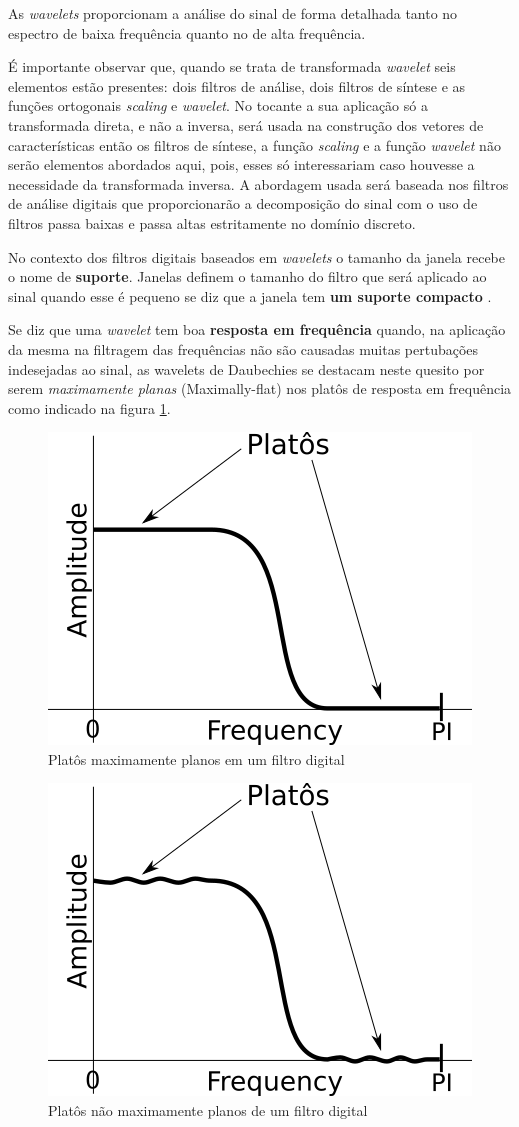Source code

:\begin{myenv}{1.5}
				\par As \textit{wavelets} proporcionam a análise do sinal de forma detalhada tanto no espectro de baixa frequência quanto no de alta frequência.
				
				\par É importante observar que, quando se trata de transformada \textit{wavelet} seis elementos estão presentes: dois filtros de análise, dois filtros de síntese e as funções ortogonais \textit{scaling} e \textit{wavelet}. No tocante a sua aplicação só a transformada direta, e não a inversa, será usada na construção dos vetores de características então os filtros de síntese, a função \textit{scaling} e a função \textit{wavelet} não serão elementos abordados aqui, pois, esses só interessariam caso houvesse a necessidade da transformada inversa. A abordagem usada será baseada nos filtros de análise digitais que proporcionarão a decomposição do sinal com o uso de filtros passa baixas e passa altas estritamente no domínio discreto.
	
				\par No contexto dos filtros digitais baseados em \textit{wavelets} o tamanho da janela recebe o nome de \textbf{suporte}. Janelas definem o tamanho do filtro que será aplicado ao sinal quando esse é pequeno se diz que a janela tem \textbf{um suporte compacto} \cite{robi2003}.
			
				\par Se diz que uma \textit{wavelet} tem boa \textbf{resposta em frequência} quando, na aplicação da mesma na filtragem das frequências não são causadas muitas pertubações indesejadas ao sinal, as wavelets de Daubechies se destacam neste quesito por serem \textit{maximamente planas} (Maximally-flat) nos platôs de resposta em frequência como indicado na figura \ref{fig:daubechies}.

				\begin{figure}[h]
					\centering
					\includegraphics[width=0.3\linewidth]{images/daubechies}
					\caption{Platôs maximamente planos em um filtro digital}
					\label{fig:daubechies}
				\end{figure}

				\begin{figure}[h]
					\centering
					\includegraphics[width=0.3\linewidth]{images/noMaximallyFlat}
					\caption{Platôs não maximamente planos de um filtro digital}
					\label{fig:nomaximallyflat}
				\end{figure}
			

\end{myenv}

--

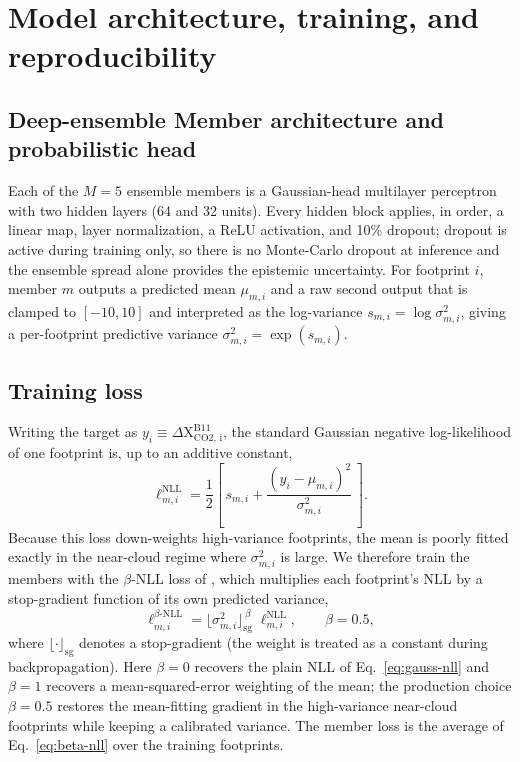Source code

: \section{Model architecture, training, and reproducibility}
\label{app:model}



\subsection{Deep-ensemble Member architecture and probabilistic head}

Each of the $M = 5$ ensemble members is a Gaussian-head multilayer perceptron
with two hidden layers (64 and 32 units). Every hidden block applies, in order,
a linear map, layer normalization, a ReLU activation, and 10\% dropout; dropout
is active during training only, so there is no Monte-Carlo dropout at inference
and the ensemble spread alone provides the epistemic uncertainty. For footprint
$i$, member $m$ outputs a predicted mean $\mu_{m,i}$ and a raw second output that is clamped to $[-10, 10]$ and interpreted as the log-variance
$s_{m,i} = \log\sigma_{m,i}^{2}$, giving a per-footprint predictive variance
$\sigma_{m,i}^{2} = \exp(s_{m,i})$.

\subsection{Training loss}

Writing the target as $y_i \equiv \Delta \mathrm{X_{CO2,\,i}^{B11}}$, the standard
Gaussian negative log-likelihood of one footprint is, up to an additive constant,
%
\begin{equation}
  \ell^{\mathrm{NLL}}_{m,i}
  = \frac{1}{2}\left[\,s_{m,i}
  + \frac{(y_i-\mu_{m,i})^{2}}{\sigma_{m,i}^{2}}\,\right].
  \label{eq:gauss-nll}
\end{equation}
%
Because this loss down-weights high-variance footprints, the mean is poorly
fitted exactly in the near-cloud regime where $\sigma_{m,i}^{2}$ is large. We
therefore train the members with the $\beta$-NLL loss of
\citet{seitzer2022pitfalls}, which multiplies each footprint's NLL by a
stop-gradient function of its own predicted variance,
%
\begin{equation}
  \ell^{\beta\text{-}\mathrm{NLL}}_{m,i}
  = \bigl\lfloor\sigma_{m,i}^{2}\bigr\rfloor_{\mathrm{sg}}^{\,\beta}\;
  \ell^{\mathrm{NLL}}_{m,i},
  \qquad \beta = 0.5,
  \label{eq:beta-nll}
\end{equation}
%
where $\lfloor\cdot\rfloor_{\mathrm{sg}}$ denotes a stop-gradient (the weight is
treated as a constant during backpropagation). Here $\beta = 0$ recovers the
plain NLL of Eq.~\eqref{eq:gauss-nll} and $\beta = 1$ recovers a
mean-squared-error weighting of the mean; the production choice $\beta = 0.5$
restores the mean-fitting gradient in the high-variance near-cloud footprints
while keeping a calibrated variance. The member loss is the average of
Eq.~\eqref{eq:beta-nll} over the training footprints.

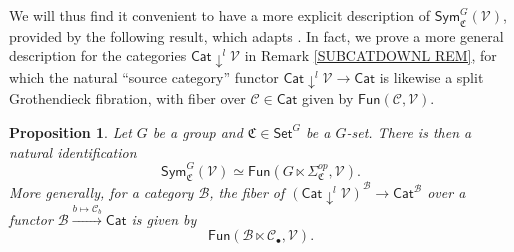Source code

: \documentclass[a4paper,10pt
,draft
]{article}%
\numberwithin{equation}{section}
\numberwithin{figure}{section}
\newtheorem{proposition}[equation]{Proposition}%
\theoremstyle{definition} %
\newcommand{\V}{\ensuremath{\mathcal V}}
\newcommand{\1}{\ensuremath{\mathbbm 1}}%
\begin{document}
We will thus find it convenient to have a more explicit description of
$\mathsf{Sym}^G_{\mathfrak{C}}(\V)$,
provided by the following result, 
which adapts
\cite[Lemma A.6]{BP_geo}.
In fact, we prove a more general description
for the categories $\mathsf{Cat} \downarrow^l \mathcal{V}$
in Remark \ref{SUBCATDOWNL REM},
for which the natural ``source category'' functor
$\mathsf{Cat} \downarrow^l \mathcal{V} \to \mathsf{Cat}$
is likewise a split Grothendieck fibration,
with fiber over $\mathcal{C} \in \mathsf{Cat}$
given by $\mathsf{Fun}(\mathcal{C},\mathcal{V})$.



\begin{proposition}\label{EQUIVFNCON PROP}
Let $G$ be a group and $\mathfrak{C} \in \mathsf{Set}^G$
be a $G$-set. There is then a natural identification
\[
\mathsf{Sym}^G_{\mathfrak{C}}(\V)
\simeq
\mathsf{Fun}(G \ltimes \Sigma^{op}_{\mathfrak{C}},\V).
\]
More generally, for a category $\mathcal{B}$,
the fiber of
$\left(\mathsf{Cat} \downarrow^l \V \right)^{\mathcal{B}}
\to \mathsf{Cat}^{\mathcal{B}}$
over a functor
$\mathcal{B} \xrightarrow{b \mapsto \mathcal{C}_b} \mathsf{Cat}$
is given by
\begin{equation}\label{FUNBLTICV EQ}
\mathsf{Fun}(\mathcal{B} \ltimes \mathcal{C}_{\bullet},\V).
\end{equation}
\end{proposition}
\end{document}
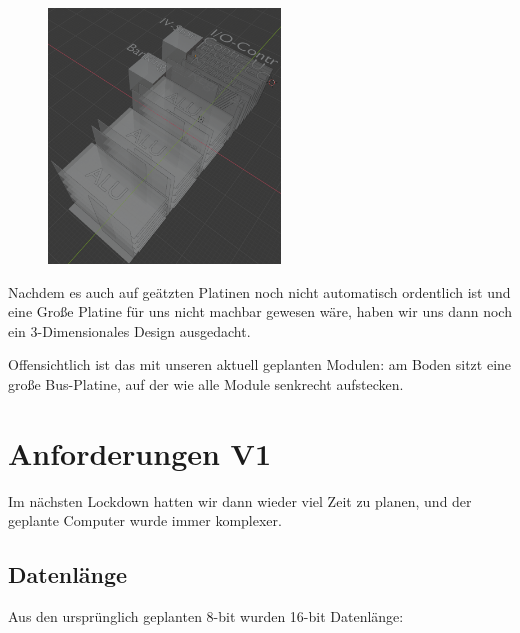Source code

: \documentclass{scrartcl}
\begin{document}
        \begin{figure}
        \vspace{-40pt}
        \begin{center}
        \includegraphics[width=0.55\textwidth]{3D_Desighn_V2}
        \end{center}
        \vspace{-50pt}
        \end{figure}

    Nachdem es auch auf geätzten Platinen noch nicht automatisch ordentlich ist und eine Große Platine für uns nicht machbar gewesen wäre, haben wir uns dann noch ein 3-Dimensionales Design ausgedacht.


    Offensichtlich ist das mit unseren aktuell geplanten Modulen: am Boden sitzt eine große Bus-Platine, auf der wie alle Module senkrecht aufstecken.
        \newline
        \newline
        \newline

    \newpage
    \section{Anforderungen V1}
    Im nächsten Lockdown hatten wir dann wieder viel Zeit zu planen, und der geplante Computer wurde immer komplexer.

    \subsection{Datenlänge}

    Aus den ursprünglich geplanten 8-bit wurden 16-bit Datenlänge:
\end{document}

▶ PROBLEM REQUIREMENTS: When a line of the data holds the string "head", pick it out and copy it.

▶ RESULT:
\subsection{Deep-ensemble Member architecture and probabilistic head}
Each of the $M = 5$ ensemble members is a Gaussian-head multilayer perceptron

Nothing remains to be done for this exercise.